··· RAW DATA

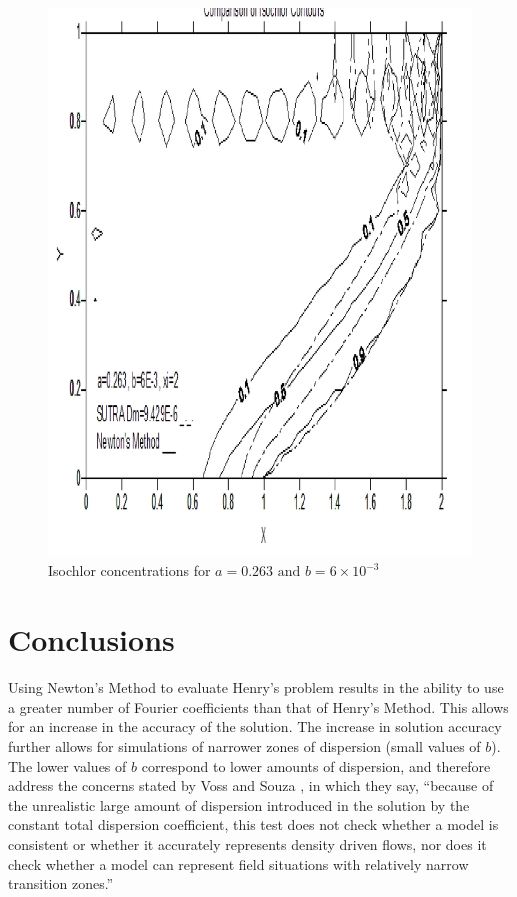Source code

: \documentclass{article}
\newcommand{\spbox}[1]{ \text{ #1 }} %
\begin{document}
\begin{figure}[htp]
    \centering
    \includegraphics[totalheight=0.45\textheight,viewport=3mm 4mm 205mm 292mm]{image4}
    \caption{Isochlor concentrations for $a = 0.263 \spbox{and} b = 6 \times
    10^{-3}$} \label{fig:b6x10-3}
\end{figure}

\section{Conclusions}

Using Newton's Method to evaluate Henry's problem results in the ability to use
a greater number of Fourier coefficients than that of Henry's Method. This
allows for an increase in the accuracy of the solution. The increase in solution
accuracy further allows for simulations of narrower zones of dispersion (small
values of $b$). The lower values of $b$ correspond to lower amounts of
dispersion, and therefore address the concerns stated by Voss and Souza
\cite{Voss}, in which they say, ``because of the unrealistic large amount of
dispersion introduced in the solution by the constant total dispersion
coefficient, this test does not check whether a model is consistent or whether
it accurately represents density driven flows, nor does it check whether a model
can represent field situations with relatively narrow transition zones.'' 
\end{document}
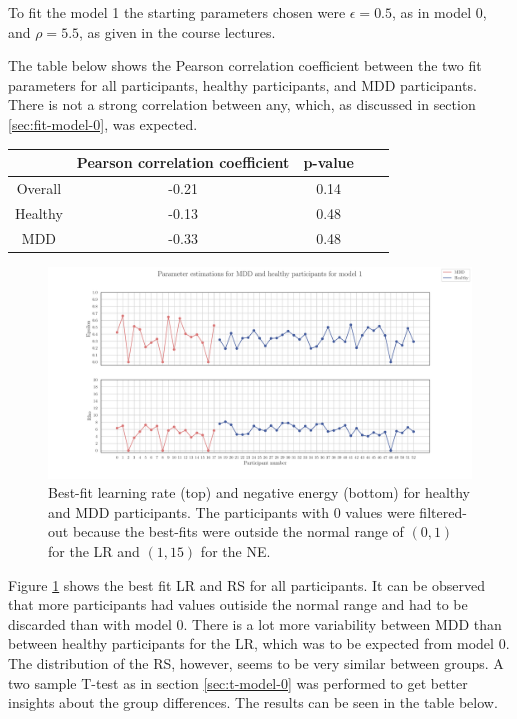 \documentclass[12pt]{article}
\begin{document}
To fit the model 1 the starting parameters chosen were $\epsilon=0.5$, as in model 0, and $\rho=5.5$, as given in the course lectures.

The table below shows the Pearson correlation coefficient between the two fit parameters for all participants, healthy participants, and MDD participants. There is not a strong correlation between any, which, as discussed in section \ref{sec:fit-model-0}, was expected.

\begin{center}
 \begin{tabular}{|c || c | c | c| c |} 
 \hline
  & Pearson correlation coefficient & p-value  \\ [0.5ex] 
 \hline\hline
 Overall & -0.21 & 0.14  \\ 
 \hline
 Healthy & -0.13 & 0.48 \\
 \hline
 MDD & -0.33 & 0.48 \\ [1ex] 
 \hline
\end{tabular}
\end{center}

\begin{figure}[h!]
	\centering
	\hspace*{-0.6in}
	\includegraphics[width=1.1\linewidth]{figures/2.6.1.pdf}
	\caption{Best-fit learning rate (top) and negative energy (bottom) for healthy and MDD participants. The participants with 0 values were filtered-out because the best-fits were outside the normal range of $(0,1)$ for the LR and $(1, 15)$ for the NE.}
	\label{fig:2.6.1}
\end{figure}

Figure \ref{fig:2.6.1} shows the best fit LR and RS for all participants. It can be observed that more participants had values outiside the normal range and had to be discarded than with model 0. There is a lot more variability between MDD than between healthy participants for the LR, which was to be expected from model 0. The distribution of the RS, however, seems to be very similar between groups. A two sample T-test as in section \ref{sec:t-model-0} was performed to get better insights about the group differences. The results can be seen in the table below.
\end{document}
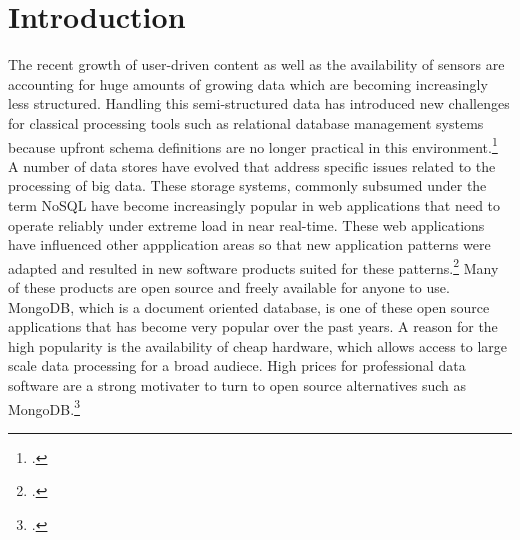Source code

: \newpage

\listoftables
{}
\newpage


\listoffigures
{}
\newpage

\listoflistings
{}
\newpage

\renewcommand{\thepage}{\arabic{page}}

\setcounter{page}{1} 


\section{Introduction}
\label{sec:introduction}

The recent growth of user-driven content as well as the availability of sensors
are accounting for huge amounts of growing data which are becoming increasingly
less structured. Handling this semi-structured data has introduced new
challenges for classical processing tools such as relational database management
systems because upfront schema definitions are no longer practical in this
environment.\footcite[Cf.][XVII]{Tiwari_2011} A number of data stores have
evolved that address specific issues related to the processing of big data.
These storage systems, commonly subsumed under the term NoSQL have become
increasingly popular in web applications that need to operate reliably under
extreme load in near real-time.
These web applications have influenced other appplication areas so that new
application patterns were adapted and resulted in new software products suited
for these patterns.\footcite[Cf.][VII]{Warden_2011} Many of these products are
open source and freely available for anyone to use.
MongoDB, which is a document oriented database, is one of these open source
applications that has become very popular over the past years.
A reason for the high popularity is the availability of cheap hardware, which
allows access to large scale data processing for a broad audiece.
High prices for professional data software are a strong motivater to turn to
open source alternatives such as MongoDB.\footcite[Cf.][VII]{Warden_2011}



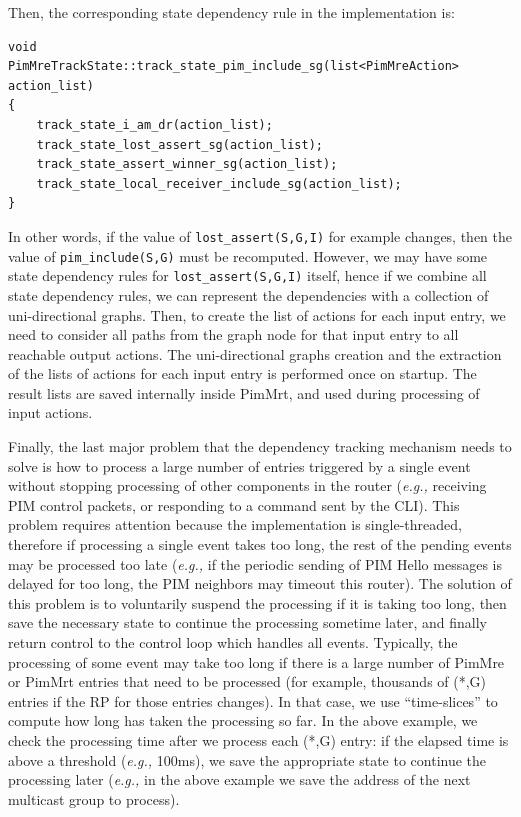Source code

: \documentclass[11pt]{article}
\newcommand{\eg}{\emph{e.g.,}\xspace}
\begin{document}
Then, the corresponding state dependency rule in the implementation is:

\begin{verbatim}
void
PimMreTrackState::track_state_pim_include_sg(list<PimMreAction> action_list)
{
    track_state_i_am_dr(action_list);
    track_state_lost_assert_sg(action_list);
    track_state_assert_winner_sg(action_list);
    track_state_local_receiver_include_sg(action_list);
}
\end{verbatim}

In other words, if the value of \verb=lost_assert(S,G,I)= for example changes,
then the value of \verb=pim_include(S,G)= must be recomputed.
However, we may have some state dependency rules for
\verb=lost_assert(S,G,I)= itself, hence if we combine all state
dependency rules, we can represent the dependencies with a collection
of uni-directional graphs. Then, to create the list of actions for each
input entry, we need to consider all paths from the graph node for
that input entry to all reachable output actions.
The uni-directional graphs creation and the extraction of the lists of
actions for each input entry is performed once on startup. The result
lists are saved internally inside PimMrt, and used during processing of
input actions.

Finally, the last major problem that the dependency tracking mechanism
needs to solve is how to process a large number of entries triggered by
a single event without stopping processing of other components in the
router (\eg receiving PIM control packets, or responding to a command
sent by the CLI). This problem requires attention
because the implementation is single-threaded, therefore if processing a
single event takes too long, the rest of the pending events may
be processed too late (\eg if the periodic sending of PIM Hello messages
is delayed for too long, the PIM neighbors may timeout this
router). The solution of this problem is to voluntarily suspend
the processing if it is taking too long, then save the necessary state
to continue the processing sometime later, and finally return control to
the control loop which handles all events. Typically, the processing of
some event may take too
long if there is a large number of PimMre or PimMrt entries that
need to be processed (for example, thousands of (*,G) entries if the RP
for those entries changes). In that case, we use ``time-slices'' to
compute how long has taken the processing so far.
In the above example, we check the processing time after we process each
(*,G) entry: if the elapsed time is above a threshold (\eg 100ms),
we save the appropriate state to continue the
processing later (\eg in the above example we save the address of the
next multicast group to process).
\end{document}
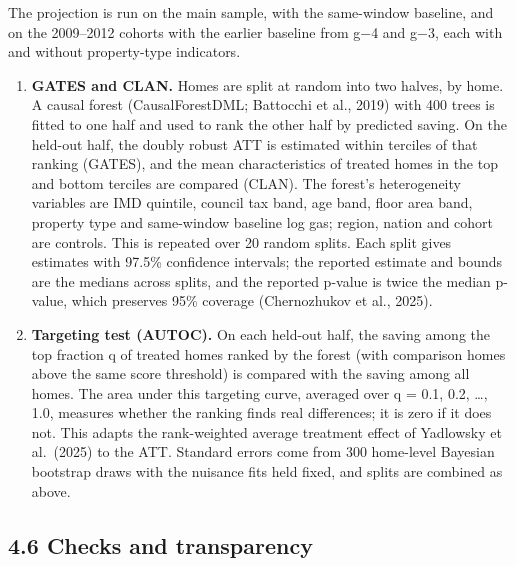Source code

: \documentclass[11pt,a4paper]{article}
\providecommand{\tightlist}{\setlength{\itemsep}{0pt}\setlength{\parskip}{0pt}}
\begin{document}
The projection is run on the main sample, with the same-window baseline, and on the 2009--2012 cohorts with the earlier baseline from g−4 and g−3, each with and without property-type indicators.

\begin{enumerate}
\def\labelenumi{\arabic{enumi}.}
\setcounter{enumi}{1}
\tightlist
\item
  \textbf{GATES and CLAN.} Homes are split at random into two halves, by home. A causal forest (CausalForestDML; Battocchi et al., 2019) with 400 trees is fitted to one half and used to rank the other half by predicted saving. On the held-out half, the doubly robust ATT is estimated within terciles of that ranking (GATES), and the mean characteristics of treated homes in the top and bottom terciles are compared (CLAN). The forest's heterogeneity variables are IMD quintile, council tax band, age band, floor area band, property type and same-window baseline log gas; region, nation and cohort are controls. This is repeated over 20 random splits. Each split gives estimates with 97.5\% confidence intervals; the reported estimate and bounds are the medians across splits, and the reported p-value is twice the median p-value, which preserves 95\% coverage (Chernozhukov et al., 2025).
\item
  \textbf{Targeting test (AUTOC).} On each held-out half, the saving among the top fraction q of treated homes ranked by the forest (with comparison homes above the same score threshold) is compared with the saving among all homes. The area under this targeting curve, averaged over q = 0.1, 0.2, \ldots, 1.0, measures whether the ranking finds real differences; it is zero if it does not. This adapts the rank-weighted average treatment effect of Yadlowsky et al.~(2025) to the ATT. Standard errors come from 300 home-level Bayesian bootstrap draws with the nuisance fits held fixed, and splits are combined as above.
\end{enumerate}

\subsection*{4.6 Checks and transparency}
\end{document}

······

TASK TO CARRY OUT >>
What you return must be an exact retyping of the lines above starting at the line with "systems because upfront" and ending at the line with "applications that has", and nothing besides.

REPLY TO THE TASK >>
systems because upfront schema definitions are no longer practical in this
environment.\footcite[Cf.][XVII]{Tiwari_2011} A number of data stores have
evolved that address specific issues related to the processing of big data.
These storage systems, commonly subsumed under the term NoSQL have become
increasingly popular in web applications that need to operate reliably under
extreme load in near real-time.
These web applications have influenced other appplication areas so that new
application patterns were adapted and resulted in new software products suited
for these patterns.\footcite[Cf.][VII]{Warden_2011} Many of these products are
open source and freely available for anyone to use.
MongoDB, which is a document oriented database, is one of these open source
applications that has become very popular over the past years.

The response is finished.